_EXERCISE_
Return all of the entries, keeping every word and mark as it is.
*** MATERIAL SUPPLIED ***
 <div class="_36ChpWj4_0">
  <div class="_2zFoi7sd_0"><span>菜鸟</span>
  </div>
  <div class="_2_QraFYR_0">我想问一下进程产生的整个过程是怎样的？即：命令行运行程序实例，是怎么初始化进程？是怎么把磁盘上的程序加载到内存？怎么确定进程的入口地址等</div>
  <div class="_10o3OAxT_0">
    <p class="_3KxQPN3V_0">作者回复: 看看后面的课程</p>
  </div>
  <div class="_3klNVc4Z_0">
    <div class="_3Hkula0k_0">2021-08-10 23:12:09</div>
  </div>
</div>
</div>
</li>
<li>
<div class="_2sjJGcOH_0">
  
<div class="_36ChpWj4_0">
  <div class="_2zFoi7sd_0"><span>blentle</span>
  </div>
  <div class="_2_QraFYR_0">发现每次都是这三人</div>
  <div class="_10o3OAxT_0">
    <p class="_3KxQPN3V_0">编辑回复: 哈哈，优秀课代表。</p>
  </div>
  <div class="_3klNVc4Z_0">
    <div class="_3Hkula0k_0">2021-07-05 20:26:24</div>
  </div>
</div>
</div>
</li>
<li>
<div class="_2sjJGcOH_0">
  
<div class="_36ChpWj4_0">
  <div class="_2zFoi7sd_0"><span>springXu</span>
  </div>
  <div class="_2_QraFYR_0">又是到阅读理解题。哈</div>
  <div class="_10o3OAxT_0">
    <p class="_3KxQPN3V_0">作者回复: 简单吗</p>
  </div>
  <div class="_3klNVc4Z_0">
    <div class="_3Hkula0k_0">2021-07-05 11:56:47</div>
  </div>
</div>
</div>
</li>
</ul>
***
_REPLY TO THE EXERCISE_
 <div class="_36ChpWj4_0">
  <div class="_2zFoi7sd_0"><span>菜鸟</span>
  </div>
  <div class="_2_QraFYR_0">我想问一下进程产生的整个过程是怎样的？即：命令行运行程序实例，是怎么初始化进程？是怎么把磁盘上的程序加载到内存？怎么确定进程的入口地址等</div>
  <div class="_10o3OAxT_0">
    <p class="_3KxQPN3V_0">作者回复: 看看后面的课程</p>
  </div>
  <div class="_3klNVc4Z_0">
    <div class="_3Hkula0k_0">2021-08-10 23:12:09</div>
  </div>
</div>
</div>
</li>
<li>
<div class="_2sjJGcOH_0">
  
<div class="_36ChpWj4_0">
  <div class="_2zFoi7sd_0"><span>blentle</span>
  </div>
  <div class="_2_QraFYR_0">发现每次都是这三人</div>
  <div class="_10o3OAxT_0">
    <p class="_3KxQPN3V_0">编辑回复: 哈哈，优秀课代表。</p>
  </div>
  <div class="_3klNVc4Z_0">
    <div class="_3Hkula0k_0">2021-07-05 20:26:24</div>
  </div>
</div>
</div>
</li>
<li>
<div class="_2sjJGcOH_0">
  
<div class="_36ChpWj4_0">
  <div class="_2zFoi7sd_0"><span>springXu</span>
  </div>
  <div class="_2_QraFYR_0">又是到阅读理解题。哈</div>
  <div class="_10o3OAxT_0">
    <p class="_3KxQPN3V_0">作者回复: 简单吗</p>
  </div>
  <div class="_3klNVc4Z_0">
    <div class="_3Hkula0k_0">2021-07-05 11:56:47</div>
  </div>
</div>
</div>
</li>
</ul>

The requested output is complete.